Current kills. Voltage just makes it possible for the current to get into you.

GuB-42 3 days ago | parent | prev | next [-]

It is significant though?

The suggested board is powered by USB, that's 5V 500mA, so, 2.5W. Let's say the tube is run at the recommended 380V, at 2.5W, that's a current of 6.5mA, which is barely painful, and not dangerous. I guess that with that power, if the circuit really wanted to hurt you, it could boost the voltage in the 50-100V range for a ~30mA shock, which is definitely painful and the start of what is considered dangerous. Electric safety is complicated, there is so much to take into account: current, voltage, frequency, location, presence of water, etc... Skin resistance is far from constant.

Maybe it could do more if it disregards the 500mA USB limit to the full 1.2A that the Flipper Zero can deliver, or with capacitors, but it doesn't seem to have enough of them for a significant power reserve. If it could do that, I would also worry about plugging it to my Flipper Zero or to anything of value out of fear of damaging it, as it would have to be of pretty terrible design, but well, that's AliExpress after all.

burnt-resistor 3 days ago | parent | prev | next [-]

Chinese Geiger counter kits sometimes include a single piece of plexiglass or nothing at all. I have one I only use when placed inside a plastic bag, so it's not going to be detecting any α. I haven't yet put it up against my CDV-717.

emsign 3 days ago | parent | prev | next [-]

I'd highly recommend printing an enclosure for it.

superxpro12 4 days ago | parent | prev | next [-]

Is there a schematic?

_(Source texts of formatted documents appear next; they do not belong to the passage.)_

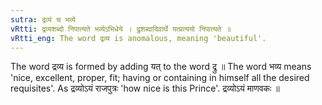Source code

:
 ```yaml
---
sutra: द्रव्यं च भव्ये
vRtti: द्रव्यशब्दो निपात्यते भव्येऽभिधेये । द्रुशब्दादिवार्थे यत्प्रत्ययो निपात्यते ॥
vRtti_eng: The word द्रव्य is anomalous, meaning 'beautiful'.
---
```

The word द्रव्य is formed by adding यत् to the word द्रु ॥ The word भव्य means 'nice, excellent, proper, fit; having or containing in himself all the desired requisites'. As द्रव्योऽयं राजपुत्रः 'how nice is this Prince'. द्रव्योऽयं माणवकः ॥
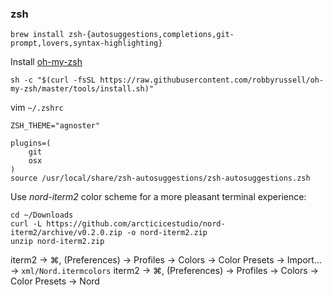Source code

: ### zsh

```
brew install zsh-{autosuggestions,completions,git-prompt,lovers,syntax-highlighting}
```
Install [oh-my-zsh](https://github.com/robbyrussell/oh-my-zsh)
```
sh -c "$(curl -fsSL https://raw.githubusercontent.com/robbyrussell/oh-my-zsh/master/tools/install.sh)"
```
vim `~/.zshrc`
```
ZSH_THEME="agnoster"

plugins=(
	git
	osx
)
source /usr/local/share/zsh-autosuggestions/zsh-autosuggestions.zsh
```

Use _nord-iterm2_ color scheme for a more pleasant terminal experience:

```
cd ~/Downloads
curl -L https://github.com/arcticicestudio/nord-iterm2/archive/v0.2.0.zip -o nord-iterm2.zip
unzip nord-iterm2.zip
```

iterm2 → ⌘, (Preferences) → Profiles → Colors → Color Presets → Import... → `xml/Nord.itermcolors`
iterm2 → ⌘, (Preferences) → Profiles → Colors → Color Presets → Nord
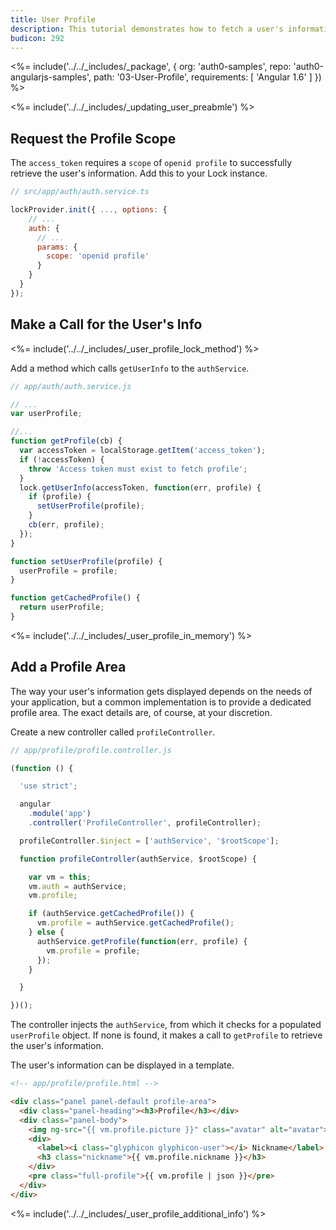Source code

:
 ```yaml
---
title: User Profile
description: This tutorial demonstrates how to fetch a user's information from Auth0 to be displayed in a profile area in an AngularJS application
budicon: 292
---
```


<%= include('../../_includes/_package', {
  org: 'auth0-samples',
  repo: 'auth0-angularjs-samples',
  path: '03-User-Profile',
  requirements: [
    'Angular 1.6'
  ]
}) %>

<%= include('../../_includes/_updating_user_preabmle') %>

## Request the Profile Scope

The `access_token` requires a `scope` of `openid profile` to successfully retrieve the user's information. Add this to your Lock instance.

```js
// src/app/auth/auth.service.ts

lockProvider.init({ ..., options: {
    // ...
    auth: {
      // ...
      params: {
        scope: 'openid profile'
      }
    }
  }
});
``` 

## Make a Call for the User's Info

<%= include('../../_includes/_user_profile_lock_method') %>

Add a method which calls `getUserInfo` to the `authService`.

```js
// app/auth/auth.service.js

// ...
var userProfile;

//...
function getProfile(cb) {
  var accessToken = localStorage.getItem('access_token');
  if (!accessToken) {
    throw 'Access token must exist to fetch profile';
  }
  lock.getUserInfo(accessToken, function(err, profile) {
    if (profile) {
      setUserProfile(profile);
    }
    cb(err, profile);
  });
}

function setUserProfile(profile) {
  userProfile = profile;
}

function getCachedProfile() {
  return userProfile;
}
```

<%= include('../../_includes/_user_profile_in_memory') %>

## Add a Profile Area

The way your user's information gets displayed depends on the needs of your application, but a common implementation is to provide a dedicated profile area. The exact details are, of course, at your discretion.

Create a new controller called `profileController`.

```js
// app/profile/profile.controller.js

(function () {

  'use strict';

  angular
    .module('app')
    .controller('ProfileController', profileController);

  profileController.$inject = ['authService', '$rootScope'];

  function profileController(authService, $rootScope) {

    var vm = this;
    vm.auth = authService;
    vm.profile;

    if (authService.getCachedProfile()) {
      vm.profile = authService.getCachedProfile();
    } else {
      authService.getProfile(function(err, profile) {
        vm.profile = profile;
      });
    }

  }

})();
```

The controller injects the `authService`, from which it checks for a populated `userProfile` object. If none is found, it makes a call to `getProfile` to retrieve the user's information.

The user's information can be displayed in a template.

```html
<!-- app/profile/profile.html -->

<div class="panel panel-default profile-area">
  <div class="panel-heading"><h3>Profile</h3></div>
  <div class="panel-body">
    <img ng-src="{{ vm.profile.picture }}" class="avatar" alt="avatar">
    <div>
      <label><i class="glyphicon glyphicon-user"></i> Nickname</label>
      <h3 class="nickname">{{ vm.profile.nickname }}</h3>
    </div>
    <pre class="full-profile">{{ vm.profile | json }}</pre>
  </div>
</div>
```

<%= include('../../_includes/_user_profile_additional_info') %>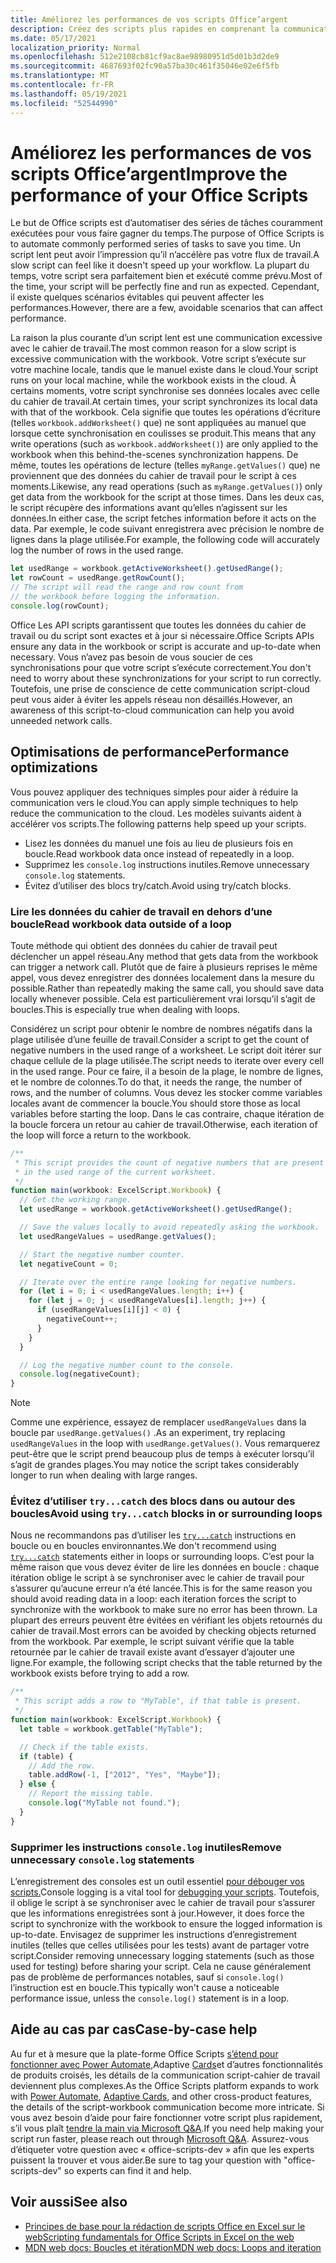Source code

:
 ```yaml
---
title: Améliorez les performances de vos scripts Office’argent
description: Créez des scripts plus rapides en comprenant la communication entre Excel manuel et votre script.
ms.date: 05/17/2021
localization_priority: Normal
ms.openlocfilehash: 512e2108cb81cf9ac8ae98980951d5d01b3d2de9
ms.sourcegitcommit: 4687693f02fc90a57ba30c461f35046e02e6f5fb
ms.translationtype: MT
ms.contentlocale: fr-FR
ms.lasthandoff: 05/19/2021
ms.locfileid: "52544990"
---
```

# <a name="improve-the-performance-of-your-office-scripts"></a><span data-ttu-id="0200d-103">Améliorez les performances de vos scripts Office’argent</span><span class="sxs-lookup"><span data-stu-id="0200d-103">Improve the performance of your Office Scripts</span></span>

<span data-ttu-id="0200d-104">Le but de Office scripts est d’automatiser des séries de tâches couramment exécutées pour vous faire gagner du temps.</span><span class="sxs-lookup"><span data-stu-id="0200d-104">The purpose of Office Scripts is to automate commonly performed series of tasks to save you time.</span></span> <span data-ttu-id="0200d-105">Un script lent peut avoir l’impression qu’il n’accélère pas votre flux de travail.</span><span class="sxs-lookup"><span data-stu-id="0200d-105">A slow script can feel like it doesn't speed up your workflow.</span></span> <span data-ttu-id="0200d-106">La plupart du temps, votre script sera parfaitement bien et exécuté comme prévu.</span><span class="sxs-lookup"><span data-stu-id="0200d-106">Most of the time, your script will be perfectly fine and run as expected.</span></span> <span data-ttu-id="0200d-107">Cependant, il existe quelques scénarios évitables qui peuvent affecter les performances.</span><span class="sxs-lookup"><span data-stu-id="0200d-107">However, there are a few, avoidable scenarios that can affect performance.</span></span>

<span data-ttu-id="0200d-108">La raison la plus courante d’un script lent est une communication excessive avec le cahier de travail.</span><span class="sxs-lookup"><span data-stu-id="0200d-108">The most common reason for a slow script is excessive communication with the workbook.</span></span> <span data-ttu-id="0200d-109">Votre script s’exécute sur votre machine locale, tandis que le manuel existe dans le cloud.</span><span class="sxs-lookup"><span data-stu-id="0200d-109">Your script runs on your local machine, while the workbook exists in the cloud.</span></span> <span data-ttu-id="0200d-110">À certains moments, votre script synchronise ses données locales avec celle du cahier de travail.</span><span class="sxs-lookup"><span data-stu-id="0200d-110">At certain times, your script synchronizes its local data with that of the workbook.</span></span> <span data-ttu-id="0200d-111">Cela signifie que toutes les opérations d’écriture (telles `workbook.addWorksheet()` que) ne sont appliquées au manuel que lorsque cette synchronisation en coulisses se produit.</span><span class="sxs-lookup"><span data-stu-id="0200d-111">This means that any write operations (such as `workbook.addWorksheet()`) are only applied to the workbook when this behind-the-scenes synchronization happens.</span></span> <span data-ttu-id="0200d-112">De même, toutes les opérations de lecture (telles `myRange.getValues()` que) ne proviennent que des données du cahier de travail pour le script à ces moments.</span><span class="sxs-lookup"><span data-stu-id="0200d-112">Likewise, any read operations (such as `myRange.getValues()`) only get data from the workbook for the script at those times.</span></span> <span data-ttu-id="0200d-113">Dans les deux cas, le script récupère des informations avant qu’elles n’agissent sur les données.</span><span class="sxs-lookup"><span data-stu-id="0200d-113">In either case, the script fetches information before it acts on the data.</span></span> <span data-ttu-id="0200d-114">Par exemple, le code suivant enregistrera avec précision le nombre de lignes dans la plage utilisée.</span><span class="sxs-lookup"><span data-stu-id="0200d-114">For example, the following code will accurately log the number of rows in the used range.</span></span>

```TypeScript
let usedRange = workbook.getActiveWorksheet().getUsedRange();
let rowCount = usedRange.getRowCount();
// The script will read the range and row count from
// the workbook before logging the information.
console.log(rowCount);
```

<span data-ttu-id="0200d-115">Office Les API scripts garantissent que toutes les données du cahier de travail ou du script sont exactes et à jour si nécessaire.</span><span class="sxs-lookup"><span data-stu-id="0200d-115">Office Scripts APIs ensure any data in the workbook or script is accurate and up-to-date when necessary.</span></span> <span data-ttu-id="0200d-116">Vous n’avez pas besoin de vous soucier de ces synchronisations pour que votre script s’exécute correctement.</span><span class="sxs-lookup"><span data-stu-id="0200d-116">You don't need to worry about these synchronizations for your script to run correctly.</span></span> <span data-ttu-id="0200d-117">Toutefois, une prise de conscience de cette communication script-cloud peut vous aider à éviter les appels réseau non désaillés.</span><span class="sxs-lookup"><span data-stu-id="0200d-117">However, an awareness of this script-to-cloud communication can help you avoid unneeded network calls.</span></span>

## <a name="performance-optimizations"></a><span data-ttu-id="0200d-118">Optimisations de performance</span><span class="sxs-lookup"><span data-stu-id="0200d-118">Performance optimizations</span></span>

<span data-ttu-id="0200d-119">Vous pouvez appliquer des techniques simples pour aider à réduire la communication vers le cloud.</span><span class="sxs-lookup"><span data-stu-id="0200d-119">You can apply simple techniques to help reduce the communication to the cloud.</span></span> <span data-ttu-id="0200d-120">Les modèles suivants aident à accélérer vos scripts.</span><span class="sxs-lookup"><span data-stu-id="0200d-120">The following patterns help speed up your scripts.</span></span>

- <span data-ttu-id="0200d-121">Lisez les données du manuel une fois au lieu de plusieurs fois en boucle.</span><span class="sxs-lookup"><span data-stu-id="0200d-121">Read workbook data once instead of repeatedly in a loop.</span></span>
- <span data-ttu-id="0200d-122">Supprimez les `console.log` instructions inutiles.</span><span class="sxs-lookup"><span data-stu-id="0200d-122">Remove unnecessary `console.log` statements.</span></span>
- <span data-ttu-id="0200d-123">Évitez d’utiliser des blocs try/catch.</span><span class="sxs-lookup"><span data-stu-id="0200d-123">Avoid using try/catch blocks.</span></span>

### <a name="read-workbook-data-outside-of-a-loop"></a><span data-ttu-id="0200d-124">Lire les données du cahier de travail en dehors d’une boucle</span><span class="sxs-lookup"><span data-stu-id="0200d-124">Read workbook data outside of a loop</span></span>

<span data-ttu-id="0200d-125">Toute méthode qui obtient des données du cahier de travail peut déclencher un appel réseau.</span><span class="sxs-lookup"><span data-stu-id="0200d-125">Any method that gets data from the workbook can trigger a network call.</span></span> <span data-ttu-id="0200d-126">Plutôt que de faire à plusieurs reprises le même appel, vous devez enregistrer des données localement dans la mesure du possible.</span><span class="sxs-lookup"><span data-stu-id="0200d-126">Rather than repeatedly making the same call, you should save data locally whenever possible.</span></span> <span data-ttu-id="0200d-127">Cela est particulièrement vrai lorsqu’il s’agit de boucles.</span><span class="sxs-lookup"><span data-stu-id="0200d-127">This is especially true when dealing with loops.</span></span>

<span data-ttu-id="0200d-128">Considérez un script pour obtenir le nombre de nombres négatifs dans la plage utilisée d’une feuille de travail.</span><span class="sxs-lookup"><span data-stu-id="0200d-128">Consider a script to get the count of negative numbers in the used range of a worksheet.</span></span> <span data-ttu-id="0200d-129">Le script doit itérer sur chaque cellule de la plage utilisée.</span><span class="sxs-lookup"><span data-stu-id="0200d-129">The script needs to iterate over every cell in the used range.</span></span> <span data-ttu-id="0200d-130">Pour ce faire, il a besoin de la plage, le nombre de lignes, et le nombre de colonnes.</span><span class="sxs-lookup"><span data-stu-id="0200d-130">To do that, it needs the range, the number of rows, and the number of columns.</span></span> <span data-ttu-id="0200d-131">Vous devez les stocker comme variables locales avant de commencer la boucle.</span><span class="sxs-lookup"><span data-stu-id="0200d-131">You should store those as local variables before starting the loop.</span></span> <span data-ttu-id="0200d-132">Dans le cas contraire, chaque itération de la boucle forcera un retour au cahier de travail.</span><span class="sxs-lookup"><span data-stu-id="0200d-132">Otherwise, each iteration of the loop will force a return to the workbook.</span></span>

```TypeScript
/**
 * This script provides the count of negative numbers that are present
 * in the used range of the current worksheet.
 */
function main(workbook: ExcelScript.Workbook) {
  // Get the working range.
  let usedRange = workbook.getActiveWorksheet().getUsedRange();

  // Save the values locally to avoid repeatedly asking the workbook.
  let usedRangeValues = usedRange.getValues();

  // Start the negative number counter.
  let negativeCount = 0;

  // Iterate over the entire range looking for negative numbers.
  for (let i = 0; i < usedRangeValues.length; i++) {
    for (let j = 0; j < usedRangeValues[i].length; j++) {
      if (usedRangeValues[i][j] < 0) {
        negativeCount++;
      }
    }
  }

  // Log the negative number count to the console.
  console.log(negativeCount);
}
```

> [!NOTE]
> <span data-ttu-id="0200d-133">Comme une expérience, essayez de remplacer `usedRangeValues` dans la boucle par `usedRange.getValues()` .</span><span class="sxs-lookup"><span data-stu-id="0200d-133">As an experiment, try replacing `usedRangeValues` in the loop with `usedRange.getValues()`.</span></span> <span data-ttu-id="0200d-134">Vous remarquerez peut-être que le script prend beaucoup plus de temps à exécuter lorsqu’il s’agit de grandes plages.</span><span class="sxs-lookup"><span data-stu-id="0200d-134">You may notice the script takes considerably longer to run when dealing with large ranges.</span></span>

### <a name="avoid-using-trycatch-blocks-in-or-surrounding-loops"></a><span data-ttu-id="0200d-135">Évitez d’utiliser `try...catch` des blocs dans ou autour des boucles</span><span class="sxs-lookup"><span data-stu-id="0200d-135">Avoid using `try...catch` blocks in or surrounding loops</span></span>

<span data-ttu-id="0200d-136">Nous ne recommandons pas d’utiliser les [`try...catch`](https://developer.mozilla.org/docs/Web/JavaScript/Reference/Statements/try...catch) instructions en boucle ou en boucles environnantes.</span><span class="sxs-lookup"><span data-stu-id="0200d-136">We don't recommend using [`try...catch`](https://developer.mozilla.org/docs/Web/JavaScript/Reference/Statements/try...catch) statements either in loops or surrounding loops.</span></span> <span data-ttu-id="0200d-137">C’est pour la même raison que vous devez éviter de lire les données en boucle : chaque itération oblige le script à se synchroniser avec le cahier de travail pour s’assurer qu’aucune erreur n’a été lancée.</span><span class="sxs-lookup"><span data-stu-id="0200d-137">This is for the same reason you should avoid reading data in a loop: each iteration forces the script to synchronize with the workbook to make sure no error has been thrown.</span></span> <span data-ttu-id="0200d-138">La plupart des erreurs peuvent être évitées en vérifiant les objets retournés du cahier de travail.</span><span class="sxs-lookup"><span data-stu-id="0200d-138">Most errors can be avoided by checking objects returned from the workbook.</span></span> <span data-ttu-id="0200d-139">Par exemple, le script suivant vérifie que la table retournée par le cahier de travail existe avant d’essayer d’ajouter une ligne.</span><span class="sxs-lookup"><span data-stu-id="0200d-139">For example, the following script checks that the table returned by the workbook exists before trying to add a row.</span></span>

```TypeScript
/**
 * This script adds a row to "MyTable", if that table is present.
 */
function main(workbook: ExcelScript.Workbook) {
  let table = workbook.getTable("MyTable");

  // Check if the table exists.
  if (table) {
    // Add the row.
    table.addRow(-1, ["2012", "Yes", "Maybe"]);
  } else {
    // Report the missing table.
    console.log("MyTable not found.");
  }
}
```

### <a name="remove-unnecessary-consolelog-statements"></a><span data-ttu-id="0200d-140">Supprimer les instructions `console.log` inutiles</span><span class="sxs-lookup"><span data-stu-id="0200d-140">Remove unnecessary `console.log` statements</span></span>

<span data-ttu-id="0200d-141">L’enregistrement des consoles est un outil essentiel [pour débouger vos scripts.](../testing/troubleshooting.md)</span><span class="sxs-lookup"><span data-stu-id="0200d-141">Console logging is a vital tool for [debugging your scripts](../testing/troubleshooting.md).</span></span> <span data-ttu-id="0200d-142">Toutefois, il oblige le script à se synchroniser avec le cahier de travail pour s’assurer que les informations enregistrées sont à jour.</span><span class="sxs-lookup"><span data-stu-id="0200d-142">However, it does force the script to synchronize with the workbook to ensure the logged information is up-to-date.</span></span> <span data-ttu-id="0200d-143">Envisagez de supprimer les instructions d’enregistrement inutiles (telles que celles utilisées pour les tests) avant de partager votre script.</span><span class="sxs-lookup"><span data-stu-id="0200d-143">Consider removing unnecessary logging statements (such as those used for testing) before sharing your script.</span></span> <span data-ttu-id="0200d-144">Cela ne cause généralement pas de problème de performances notables, sauf si `console.log()` l’instruction est en boucle.</span><span class="sxs-lookup"><span data-stu-id="0200d-144">This typically won't cause a noticeable performance issue, unless the `console.log()` statement is in a loop.</span></span>

## <a name="case-by-case-help"></a><span data-ttu-id="0200d-145">Aide au cas par cas</span><span class="sxs-lookup"><span data-stu-id="0200d-145">Case-by-case help</span></span>

<span data-ttu-id="0200d-146">Au fur et à mesure que la plate-forme Office Scripts [s’étend pour fonctionner avec Power Automate,](https://flow.microsoft.com/)Adaptive [Cards](/adaptive-cards)et d’autres fonctionnalités de produits croisés, les détails de la communication script-cahier de travail deviennent plus complexes.</span><span class="sxs-lookup"><span data-stu-id="0200d-146">As the Office Scripts platform expands to work with [Power Automate](https://flow.microsoft.com/), [Adaptive Cards](/adaptive-cards), and other cross-product features, the details of the script-workbook communication become more intricate.</span></span> <span data-ttu-id="0200d-147">Si vous avez besoin d’aide pour faire fonctionner votre script plus rapidement, s’il vous plaît [tendre la main via Microsoft Q&A](/answers/topics/office-scripts-dev.html).</span><span class="sxs-lookup"><span data-stu-id="0200d-147">If you need help making your script run faster, please reach out through [Microsoft Q&A](/answers/topics/office-scripts-dev.html).</span></span> <span data-ttu-id="0200d-148">Assurez-vous d’étiqueter votre question avec « office-scripts-dev » afin que les experts puissent la trouver et vous aider.</span><span class="sxs-lookup"><span data-stu-id="0200d-148">Be sure to tag your question with "office-scripts-dev" so experts can find it and help.</span></span>

## <a name="see-also"></a><span data-ttu-id="0200d-149">Voir aussi</span><span class="sxs-lookup"><span data-stu-id="0200d-149">See also</span></span>

- [<span data-ttu-id="0200d-150">Principes de base pour la rédaction de scripts Office en Excel sur le web</span><span class="sxs-lookup"><span data-stu-id="0200d-150">Scripting fundamentals for Office Scripts in Excel on the web</span></span>](scripting-fundamentals.md)
- [<span data-ttu-id="0200d-151">MDN web docs: Boucles et itération</span><span class="sxs-lookup"><span data-stu-id="0200d-151">MDN web docs: Loops and iteration</span></span>](https://developer.mozilla.org/docs/Web/JavaScript/Guide/Loops_and_iteration)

How high we talkin?

colechristensen 4 days ago | parent [-]

Hundreds of volts

leshenka 3 days ago | parent [-]

but how many amps though?

hgomersall 3 days ago | parent [-]

How many is safe? I don't mean that facetiously - do you have a good understanding of a safe power limit on a source at hundreds of volts?

superxpro12 3 days ago | parent | next [-]

15mA is the limit in my brain. Im sure someone will chime in with a different number but its around here.

The thing to remember is the output impedance. You can have 1000's of volts at a node, but its sourced by a VERY high impedance output. so when you touch it with your hands (which is like 100kohm on a dry day), the voltage collapses because of the voltage divider your hand created.

But if the output impedance is low (transmission lines), well its game over.

vegadw 3 days ago | parent | prev | next [-]

There's a really good video on this:

https://www.youtube.com/watch?v=BGD-oSwJv3E

But even beyond that, the maximum power output will still be pretty limited. If you short the HV rails, it will almost certainly start to drop in voltage and raise in current quickly, but only to the limits of the resistance from other elements in series and the power source's output ability. I strongly doubt you could even make something dangerous from the Flipper, at least unless you attach a large cap, let it charge slowly, and attach a taser module.

OkayPhysicist 3 days ago | parent | prev | next [-]

Talking a bit out of my ass here as someone whose EE experience ended at graduation, but a good general rule is if you stay below 5 mA continuous, it is rather difficult to injure yourself. For extremely short shocks (like you get when you discharge a capacitor across yourself) you can get away with a lot more than that, though.

I would be rather surprised if a device that is powered off a lithium ion battery like the one in the Flipper Zero managed to seriously injure someone.

idiotsecant 3 days ago | parent | prev | next [-]

Yes. Someone else already did the hard work for us on that. GFCIs commonly trip at 5mA. Pretty hard to really hurt yourself below that.

vlovich123 3 days ago | parent | prev [-]

Depends on the specific conditions but less than 2mA for AC should only be a tingle and closer to 5mA for DC will be a slight tingling.

JohnFen 3 days ago | parent [-]

> less than 2mA for AC should only be a tingle

Yep, and even with AC, it depends on the frequency. There are a ton of variables affecting how dangerous electricity is to people, so it's hard to make general statements about it.

3 days ago | parent | prev | next [-]
[deleted]
CamperBob2 3 days ago | parent | prev [-]

About the same voltage as a carpet shock.